(Saved data entries)
☆ ☆ ☆ ☆

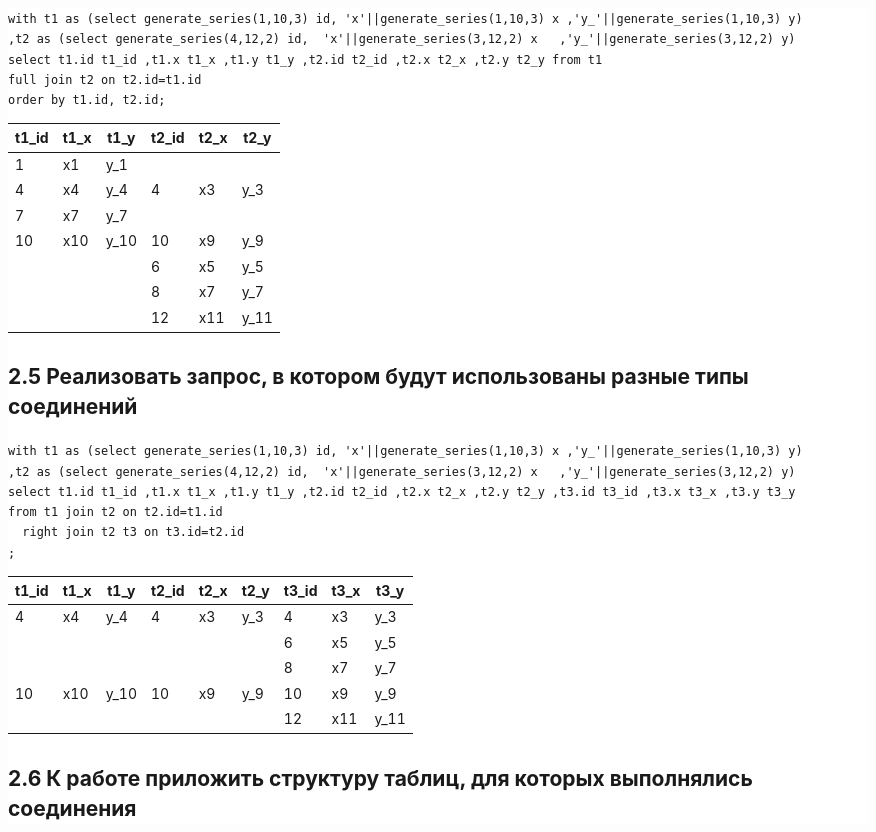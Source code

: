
 ```
with t1 as (select generate_series(1,10,3) id, 'x'||generate_series(1,10,3) x ,'y_'||generate_series(1,10,3) y)
,t2 as (select generate_series(4,12,2) id,  'x'||generate_series(3,12,2) x   ,'y_'||generate_series(3,12,2) y)
select t1.id t1_id ,t1.x t1_x ,t1.y t1_y ,t2.id t2_id ,t2.x t2_x ,t2.y t2_y from t1 
full join t2 on t2.id=t1.id
order by t1.id, t2.id;
```

| t1_id | t1_x | t1_y | t2_id | t2_x | t2_y |
| ----- | ---- | ---- | ----- | ---- | ---- |
| 1     | x1   | y_1  |       |      |      |
| 4     | x4   | y_4  | 4     | x3   | y_3  |
| 7     | x7   | y_7  |       |      |      |
| 10    | x10  | y_10 | 10    | x9   | y_9  |
|       |      |      | 6     | x5   | y_5  |
|       |      |      | 8     | x7   | y_7  |
|       |      |      | 12    | x11  | y_11 |

## 2.5 Реализовать запрос, в котором будут использованы разные типы соединений

```
with t1 as (select generate_series(1,10,3) id, 'x'||generate_series(1,10,3) x ,'y_'||generate_series(1,10,3) y)
,t2 as (select generate_series(4,12,2) id,  'x'||generate_series(3,12,2) x   ,'y_'||generate_series(3,12,2) y)
select t1.id t1_id ,t1.x t1_x ,t1.y t1_y ,t2.id t2_id ,t2.x t2_x ,t2.y t2_y ,t3.id t3_id ,t3.x t3_x ,t3.y t3_y
from t1 join t2 on t2.id=t1.id
  right join t2 t3 on t3.id=t2.id
;
```

| t1_id | t1_x | t1_y | t2_id | t2_x | t2_y | t3_id | t3_x | t3_y |
| ----- | ---- | ---- | ----- | ---- | ---- | ----- | ---- | ---- |
| 4     | x4   | y_4  | 4     | x3   | y_3  | 4     | x3   | y_3  |
|       |      |      |       |      |      | 6     | x5   | y_5  |
|       |      |      |       |      |      | 8     | x7   | y_7  |
| 10    | x10  | y_10 | 10    | x9   | y_9  | 10    | x9   | y_9  |
|       |      |      |       |      |      | 12    | x11  | y_11 |

## 2.6 К работе приложить структуру таблиц, для которых выполнялись соединения
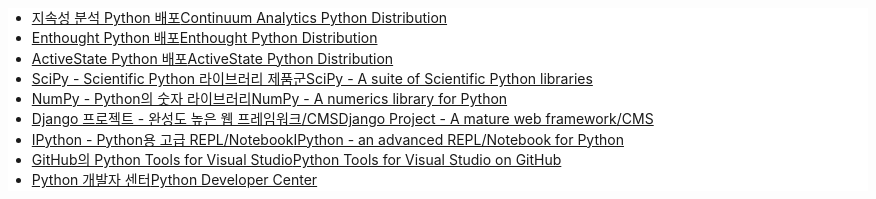 * <span data-ttu-id="01bb3-170">[지속성 분석 Python 배포][Continuum Analytics Python Distribution]</span><span class="sxs-lookup"><span data-stu-id="01bb3-170">[Continuum Analytics Python Distribution][Continuum Analytics Python Distribution]</span></span>
* <span data-ttu-id="01bb3-171">[Enthought Python 배포][Enthought Python Distribution]</span><span class="sxs-lookup"><span data-stu-id="01bb3-171">[Enthought Python Distribution][Enthought Python Distribution]</span></span>
* <span data-ttu-id="01bb3-172">[ActiveState Python 배포][ActiveState Python Distribution]</span><span class="sxs-lookup"><span data-stu-id="01bb3-172">[ActiveState Python Distribution][ActiveState Python Distribution]</span></span>
* <span data-ttu-id="01bb3-173">[SciPy - Scientific Python 라이브러리 제품군][SciPy - A suite of Scientific Python libraries]</span><span class="sxs-lookup"><span data-stu-id="01bb3-173">[SciPy - A suite of Scientific Python libraries][SciPy - A suite of Scientific Python libraries]</span></span>
* <span data-ttu-id="01bb3-174">[NumPy - Python의 숫자 라이브러리][NumPy - A numerics library for Python]</span><span class="sxs-lookup"><span data-stu-id="01bb3-174">[NumPy - A numerics library for Python][NumPy - A numerics library for Python]</span></span>
* <span data-ttu-id="01bb3-175">[Django 프로젝트 - 완성도 높은 웹 프레임워크/CMS][Django Project - A mature web framework/CMS]</span><span class="sxs-lookup"><span data-stu-id="01bb3-175">[Django Project - A mature web framework/CMS][Django Project - A mature web framework/CMS]</span></span>
* <span data-ttu-id="01bb3-176">[IPython - Python용 고급 REPL/Notebook][IPython - an advanced REPL/Notebook for Python]</span><span class="sxs-lookup"><span data-stu-id="01bb3-176">[IPython - an advanced REPL/Notebook for Python][IPython - an advanced REPL/Notebook for Python]</span></span>
* <span data-ttu-id="01bb3-177">[GitHub의 Python Tools for Visual Studio][Python Tools for Visual Studio on GitHub]</span><span class="sxs-lookup"><span data-stu-id="01bb3-177">[Python Tools for Visual Studio on GitHub][Python Tools for Visual Studio on GitHub]</span></span>
* [<span data-ttu-id="01bb3-178">Python 개발자 센터</span><span class="sxs-lookup"><span data-stu-id="01bb3-178">Python Developer Center</span></span>](/develop/python/)

[Continuum Analytics Python Distribution]: http://continuum.io
[Enthought Python Distribution]: http://www.enthought.com
[ActiveState Python Distribution]: http://www.activestate.com
[www.python.org]: http://www.python.org
[www.continuum.io]: http://continuum.io
[www.enthought.com]: http://www.enthought.com
[www.activestate.com]: http://www.activestate.com
[SciPy - A suite of Scientific Python libraries]: http://www.scipy.org
[NumPy - A numerics library for Python]: http://www.numpy.org
[Django Project - A mature web framework/CMS]: http://www.djangoproject.com
[IPython - an advanced REPL/Notebook for Python]: http://ipython.org
[IPython]: http://ipython.org
[IPython Notebook on Azure]: virtual-machines-linux-jupyter-notebook.md
[Cloud Services]: cloud-services-python-ptvs.md
[Websites]: web-sites-python-ptvs-django-mysql.md
[Python Tools for Visual Studio]: http://aka.ms/ptvs
[Python Tools for Visual Studio on GitHub]: https://github.com/microsoft/ptvs
[Python Package Index]: http://pypi.python.org/pypi
[Microsoft Azure SDK for Python 2.7]: http://go.microsoft.com/fwlink/?LinkId=254281
[Microsoft Azure SDK for Python 3.4]: http://go.microsoft.com/fwlink/?LinkID=516990
[Setting up a Linux VM via hello Azure portal]: create-and-configure-opensuse-vm-in-portal.md
[How toouse hello Azure Command-Line Interface]: crossplat-cmd-tools.md
[Create a Virtual Machine Running Linux]: virtual-machines-linux-quick-create-cli.md
[Creating Websites with Django]: web-sites-python-create-deploy-django-app.md
[Creating Websites with Bottle]: web-sites-python-create-deploy-bottle-app.md
[Creating Websites with Flask]: web-sites-python-create-deploy-flask-app.md
[Configuring Python with Azure Websites]: web-sites-python-configure.md
[table storage]: storage-python-how-to-use-table-storage.md
[queue storage]: storage-python-how-to-use-queue-storage.md
[blob storage]:storage/blobs/storage-python-how-to-use-blob-storage.md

☆ ☆ ☆ ☆

#### WORK REQUEST
Whenever a line of the data includes "configure", copy that line.

#### FINISHED EXERCISE
[Setting up a Linux VM via hello Azure portal]: create-and-configure-opensuse-vm-in-portal.md
[Configuring Python with Azure Websites]: web-sites-python-configure.md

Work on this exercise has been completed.